Missouri Professionals May Not Need License
COLUMBIA - Hairstylists at the Art of Hair salon in Columbia were unhappy Friday about how a House Bill could affect their business.
Chrystal Sadler believes it doesn't take a license to be skilled at cutting hair, but there's more to the profession that she learned while she was getting her education.
Rebbecca Patton, a customer of Art of Hair, said the bill makes her uncomfortable because she feels a sense of security from those who received an education or certificate in the field they work in.
Sadler said she doesn't understand the purpose of the bill, but believes it's up to individuals to choose who provides their service.
Missouri House Bill 1824 would permit individuals to engage in the occupation of their choice free from government regulation.

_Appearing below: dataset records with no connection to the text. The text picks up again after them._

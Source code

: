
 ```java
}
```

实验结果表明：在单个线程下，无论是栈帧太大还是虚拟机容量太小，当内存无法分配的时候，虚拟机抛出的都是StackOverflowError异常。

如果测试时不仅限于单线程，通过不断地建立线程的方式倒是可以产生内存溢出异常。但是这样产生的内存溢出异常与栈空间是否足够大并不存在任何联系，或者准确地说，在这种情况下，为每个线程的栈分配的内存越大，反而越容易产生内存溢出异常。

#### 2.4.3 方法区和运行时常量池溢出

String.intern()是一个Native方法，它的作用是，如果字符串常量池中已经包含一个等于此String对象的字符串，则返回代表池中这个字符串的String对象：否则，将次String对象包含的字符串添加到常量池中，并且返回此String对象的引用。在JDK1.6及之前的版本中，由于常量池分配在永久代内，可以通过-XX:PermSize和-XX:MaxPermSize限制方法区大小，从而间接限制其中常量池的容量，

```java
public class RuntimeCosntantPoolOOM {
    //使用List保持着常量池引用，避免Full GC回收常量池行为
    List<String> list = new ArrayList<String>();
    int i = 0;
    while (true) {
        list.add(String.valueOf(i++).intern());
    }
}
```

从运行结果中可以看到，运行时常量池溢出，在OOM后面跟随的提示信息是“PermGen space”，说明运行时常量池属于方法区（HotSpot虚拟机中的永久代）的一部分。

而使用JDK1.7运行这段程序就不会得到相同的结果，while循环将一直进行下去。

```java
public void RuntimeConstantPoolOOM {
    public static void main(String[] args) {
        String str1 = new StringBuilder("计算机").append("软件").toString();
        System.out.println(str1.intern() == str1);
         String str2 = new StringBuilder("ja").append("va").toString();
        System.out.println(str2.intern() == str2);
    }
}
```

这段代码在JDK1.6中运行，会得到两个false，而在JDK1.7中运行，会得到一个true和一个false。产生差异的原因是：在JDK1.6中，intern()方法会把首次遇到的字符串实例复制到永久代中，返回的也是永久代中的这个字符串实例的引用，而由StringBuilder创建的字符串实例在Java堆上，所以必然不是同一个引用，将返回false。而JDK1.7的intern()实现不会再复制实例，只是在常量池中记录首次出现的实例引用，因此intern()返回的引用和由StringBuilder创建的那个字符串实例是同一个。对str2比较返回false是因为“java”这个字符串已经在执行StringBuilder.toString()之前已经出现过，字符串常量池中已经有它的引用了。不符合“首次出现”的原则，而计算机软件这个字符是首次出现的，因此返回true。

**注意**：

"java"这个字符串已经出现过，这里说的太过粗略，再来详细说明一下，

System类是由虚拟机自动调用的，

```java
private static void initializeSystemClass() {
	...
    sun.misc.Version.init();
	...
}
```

A petition is circulating across the state to protest the bill.
According to committee summary for the bill, "the regulation adopted by the state should be the least restrictive type of regulation consistent with the public interest to be protected."
Some jobs will still have requirements in order to be employed, but specific legislature for the specific job field will have to pass for that to happen. For legislation to regulate a specific occupation or profession to be passed, the bill would have to follow a specific criteria including:
- Unregulated practice has caused significant harm and endangered the general welfare
- General welfare cannot effectively be protected by other means
- A service being performed for individuals involves a hazard to the general welfare
- Consumer possesses significantly less information that the practitioner puts the consumer in a disadvantageous position
The bill defines general welfare as "the concern of the government for the health, peace, morality, and safety of its citizens."
The bill was introduced by Rep. Eric Burlison, R-Springfield, and has been designated to a committee who will present it on Monday.
KOMU 8 News tried to contact Burlison, but he did not return the calls. Earlier Friday, he tweeted House Bill "1824 would provide a guideline for future licensure laws or changes in scope to provide such evidence."
If passed, the bill would go into effect January 1, 2015.